▶ _RECORDS TO USE_
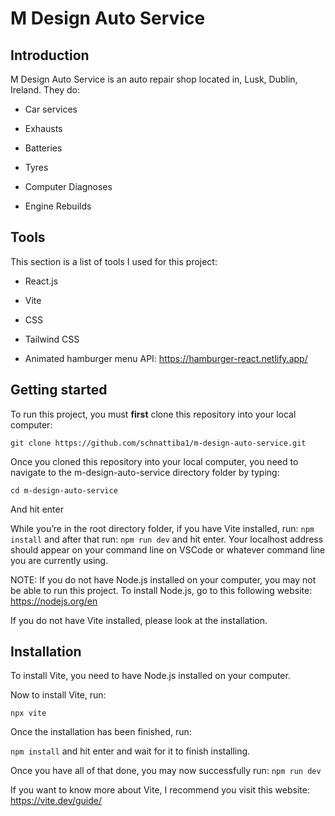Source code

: # M Design Auto Service

## Introduction 

  M Design Auto Service is an auto repair shop located in, Lusk, Dublin, Ireland. They do: 
  
  - Car services 

  - Exhausts 

  - Batteries 

  - Tyres 

  - Computer Diagnoses 

  - Engine Rebuilds 

 

## Tools  

This section is a list of tools I used for this project: 

  - React.js 

  - Vite  

  - CSS 

  - Tailwind CSS 

  - Animated hamburger menu API: https://hamburger-react.netlify.app/

 

## Getting started 

To run this project, you must **first** clone this repository into your local computer: 

```git clone https://github.com/schnattiba1/m-design-auto-service.git```

 

Once you cloned this repository into your local computer, you need to navigate to the m-design-auto-service directory folder by typing: 

```cd m-design-auto-service ```

And hit enter 

While you’re in the root directory folder, if you have Vite installed, run: 
```npm install``` and after that run: ```npm run dev``` and hit enter. 
Your localhost address should appear on your command line on VSCode or whatever command line you are currently using. 

NOTE: If you do not have Node.js installed on your computer, you may not be able to run this project. To install Node.js, go to this following website: https://nodejs.org/en  

If you do not have Vite installed, please look at the installation. 

 

## Installation 

To install Vite, you need to have Node.js installed on your computer. 

Now to install Vite, run: 

```npx vite``` 

Once the installation has been finished, run: 

```npm install``` and hit enter and wait for it to finish installing. 

Once you have all of that done, you may now successfully run: ```npm run dev```

If you want to know more about Vite, I recommend you visit this website: https://vite.dev/guide/ 
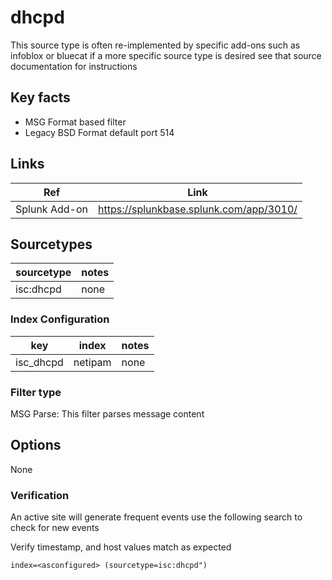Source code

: 
# dhcpd

This source type is often re-implemented by specific add-ons such as infoblox or bluecat if a more specific source type is desired
see that source documentation for instructions

## Key facts

* MSG Format based filter
* Legacy BSD Format default port 514

## Links

| Ref            | Link                                                                                                    |
|----------------|---------------------------------------------------------------------------------------------------------|
| Splunk Add-on  | <https://splunkbase.splunk.com/app/3010/>                                                   |

## Sourcetypes

| sourcetype     | notes                                                                                                   |
|----------------|---------------------------------------------------------------------------------------------------------|
| isc:dhcpd | none |

### Index Configuration

| key            | index      | notes          |
|----------------|------------|----------------|
| isc_dhcpd     | netipam          | none          |

### Filter type

MSG Parse: This filter parses message content

## Options

None

### Verification

An active site will generate frequent events use the following search to check for new events

Verify timestamp, and host values match as expected

```
index=<asconfigured> (sourcetype=isc:dhcpd")
```
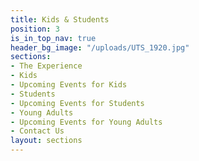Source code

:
 ```yaml
---
title: Kids & Students
position: 3
is_in_top_nav: true
header_bg_image: "/uploads/UTS_1920.jpg"
sections:
- The Experience
- Kids
- Upcoming Events for Kids
- Students
- Upcoming Events for Students
- Young Adults
- Upcoming Events for Young Adults
- Contact Us
layout: sections
---
```


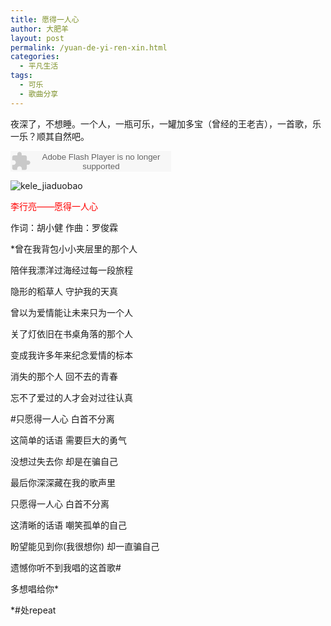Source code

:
 ```yaml
---
title: 愿得一人心
author: 大肥羊
layout: post
permalink: /yuan-de-yi-ren-xin.html
categories:
  - 平凡生活
tags:
  - 可乐
  - 歌曲分享
---
```

夜深了，不想睡。一个人，一瓶可乐，一罐加多宝（曾经的王老吉），一首歌，乐一乐？顺其自然吧。

<embed src="http://www.xiami.com/widget/0_1771265605/singlePlayer.swf" type="application/x-shockwave-flash" width="257" height="33" wmode="transparent">
</embed>

  


  
![kele_jiaduobao][1]

<span style="color: #ff0000;">李行亮——愿得一人心</span>

作词：胡小健 作曲：罗俊霖

*曾在我背包小小夹层里的那个人

陪伴我漂洋过海经过每一段旅程

隐形的稻草人 守护我的天真

曾以为爱情能让未来只为一个人

关了灯依旧在书桌角落的那个人

变成我许多年来纪念爱情的标本

消失的那个人 回不去的青春

忘不了爱过的人才会对过往认真

#只愿得一人心 白首不分离

这简单的话语 需要巨大的勇气

没想过失去你 却是在骗自己

最后你深深藏在我的歌声里

只愿得一人心 白首不分离

这清晰的话语 嘲笑孤单的自己

盼望能见到你(我很想你) 却一直骗自己

遗憾你听不到我唱的这首歌#

多想唱给你*

*#处repeat

 [1]: https://cyhour.com/wp-content/uploads/2014/07/kele_jiaduobao.jpg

▶ _PROBLEM TO WORK ON_
Could you reproduce all of the material exactly? Keep the pictures out of it.

▶ _WRITTEN REPLY_
Source code

: # M Design Auto Service

## Introduction 

  M Design Auto Service is an auto repair shop located in, Lusk, Dublin, Ireland. They do: 
  
  - Car services 

  - Exhausts 

  - Batteries 

  - Tyres 

  - Computer Diagnoses 

  - Engine Rebuilds 

 

## Tools  

This section is a list of tools I used for this project: 

  - React.js 

  - Vite  

  - CSS 

  - Tailwind CSS 

  - Animated hamburger menu API: https://hamburger-react.netlify.app/

 

## Getting started 

To run this project, you must **first** clone this repository into your local computer: 

```git clone https://github.com/schnattiba1/m-design-auto-service.git```

 

Once you cloned this repository into your local computer, you need to navigate to the m-design-auto-service directory folder by typing: 

```cd m-design-auto-service ```

And hit enter 

While you’re in the root directory folder, if you have Vite installed, run: 
```npm install``` and after that run: ```npm run dev``` and hit enter. 
Your localhost address should appear on your command line on VSCode or whatever command line you are currently using. 

NOTE: If you do not have Node.js installed on your computer, you may not be able to run this project. To install Node.js, go to this following website: https://nodejs.org/en  

If you do not have Vite installed, please look at the installation. 

 

## Installation 

To install Vite, you need to have Node.js installed on your computer. 

Now to install Vite, run: 

```npx vite``` 

Once the installation has been finished, run: 

```npm install``` and hit enter and wait for it to finish installing. 

Once you have all of that done, you may now successfully run: ```npm run dev```

If you want to know more about Vite, I recommend you visit this website: https://vite.dev/guide/ 
Source code

: 
# dhcpd

This source type is often re-implemented by specific add-ons such as infoblox or bluecat if a more specific source type is desired
see that source documentation for instructions

## Key facts

* MSG Format based filter
* Legacy BSD Format default port 514

## Links

| Ref            | Link                                                                                                    |
|----------------|---------------------------------------------------------------------------------------------------------|
| Splunk Add-on  | <https://splunkbase.splunk.com/app/3010/>                                                   |

## Sourcetypes

| sourcetype     | notes                                                                                                   |
|----------------|---------------------------------------------------------------------------------------------------------|
| isc:dhcpd | none |

### Index Configuration

| key            | index      | notes          |
|----------------|------------|----------------|
| isc_dhcpd     | netipam          | none          |

### Filter type

MSG Parse: This filter parses message content

## Options

None

### Verification

An active site will generate frequent events use the following search to check for new events

Verify timestamp, and host values match as expected

```
index=<asconfigured> (sourcetype=isc:dhcpd")
```
Source code

:
 ```yaml
---
title: Kids & Students
position: 3
is_in_top_nav: true
header_bg_image: "/uploads/UTS_1920.jpg"
sections:
- The Experience
- Kids
- Upcoming Events for Kids
- Students
- Upcoming Events for Students
- Young Adults
- Upcoming Events for Young Adults
- Contact Us
layout: sections
---
```


Source code

:
 ```yaml
---
title: 愿得一人心
author: 大肥羊
layout: post
permalink: /yuan-de-yi-ren-xin.html
categories:
  - 平凡生活
tags:
  - 可乐
  - 歌曲分享
---
```

夜深了，不想睡。一个人，一瓶可乐，一罐加多宝（曾经的王老吉），一首歌，乐一乐？顺其自然吧。

<embed src="http://www.xiami.com/widget/0_1771265605/singlePlayer.swf" type="application/x-shockwave-flash" width="257" height="33" wmode="transparent">
</embed>

  


  
![kele_jiaduobao][1]

<span style="color: #ff0000;">李行亮——愿得一人心</span>

作词：胡小健 作曲：罗俊霖

*曾在我背包小小夹层里的那个人

陪伴我漂洋过海经过每一段旅程

隐形的稻草人 守护我的天真

曾以为爱情能让未来只为一个人

关了灯依旧在书桌角落的那个人

变成我许多年来纪念爱情的标本

消失的那个人 回不去的青春

忘不了爱过的人才会对过往认真

#只愿得一人心 白首不分离

这简单的话语 需要巨大的勇气

没想过失去你 却是在骗自己

最后你深深藏在我的歌声里

只愿得一人心 白首不分离

这清晰的话语 嘲笑孤单的自己

盼望能见到你(我很想你) 却一直骗自己

遗憾你听不到我唱的这首歌#

多想唱给你*

*#处repeat

 [1]: https://cyhour.com/wp-content/uploads/2014/07/kele_jiaduobao.jpg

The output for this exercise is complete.